The New Tendency was a strange concoction. It somewhat resembled the failed bagels that Lissa described in her letter: the ingredients and recipe (the people and the theory) seemed to be good, but the results were not. It’s a complicated story which has drawn some academic interest in recent years. Gary Kinsman, a sociologist at Laurentian University who has been doing research on ‘Autonomist Activism in the 1970s,’ interviewed me about my experiences with the New Tendency, and I then put him in touch with Lissa, whom he subsequently interviewed in Winnipeg. Hopefully his future work will incorporate her words and her reflections on her days in the New Tendency.

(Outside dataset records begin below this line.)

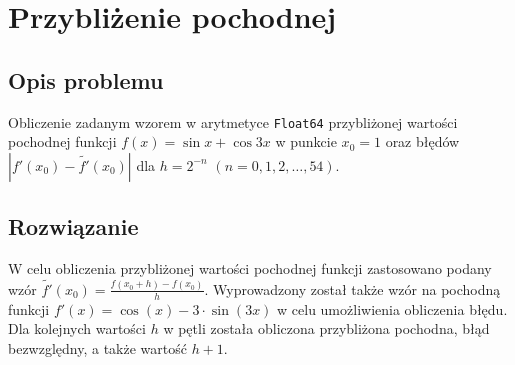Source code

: \documentclass[11pt,a4paper]{article}
\begin{document}
\section{Przybliżenie pochodnej}
\subsection{Opis problemu}
Obliczenie zadanym wzorem w arytmetyce \texttt{Float64} przybliżonej wartości pochodnej funkcji $f(x)=\sin{x}+\cos{3x}$ w punkcie $x_0=1$ oraz błędów $|f'(x_0)-\tilde{f'}(x_0)|$ dla $h=2^{-n}$ $(n=0,1,2,\dots,54)$.
\subsection{Rozwiązanie}
W celu obliczenia przybliżonej wartości pochodnej funkcji zastosowano podany wzór $\tilde{f'}(x_0)=\frac{f(x_0 + h)-f(x_0)}{h}$. Wyprowadzony został także wzór na pochodną funkcji $f'(x)=\cos({x})-3\cdot \sin({3x})$ w celu umożliwienia obliczenia błędu. Dla kolejnych wartości $h$ w pętli została obliczona przybliżona pochodna, błąd bezwzględny, a także wartość $h+1$.
\end{document}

The New Tendency was a textbook example of what Jo Freeman called “The Tyranny of Structurelessness.” A handful of men connected by personal relationships made all the important decisions while blocking every attempt to create a more accountable structure. The idea of electing a steering committee, for example, was rejected as too bureaucratic and dangerously close to Leninism. Even attempts to get people to stop smoking in meetings failed because there was no ‘consensus’ – i.e. the smokers, who included several men in the leadership group, wouldn’t agree to stop. People like Lissa and Joy S., who were severely affected by cigarette smoke, were out of luck.

On of the key concepts that emerged in the New Tendency was ‘refusal of work.’ The observation that industrial workers resisted work in various ways, such as slow-downs, walkouts, calling in sick, sabotage, etc., was presented as the basis of a strategy for workers to assert their power. To a group of men who put male industrial workers at the centre of their theories of social change, this seemed to make sense.

Most of the women in the New Tendency, however, were not in such jobs. Lissa had taken a job at Sunbeam, a home for children with severe mental and physical disabilities. Her friend Betty Burcher, with whom she shared an apartment in Kitchener, worked at a nursing home nearby. Workers in those homes certainly faced issues with working conditions and low pay (Lissa’s pay was $1.88 per hour), but equally certainly, ‘refusal of work’ was not an option, not when your job is feeding, diapering, helping with getting dressed, and providing emotional support. Deep empathy was always one of Lissa’s foremost qualities, and she agonized over how little time there was for interacting with the children beyond taking care of their physical needs.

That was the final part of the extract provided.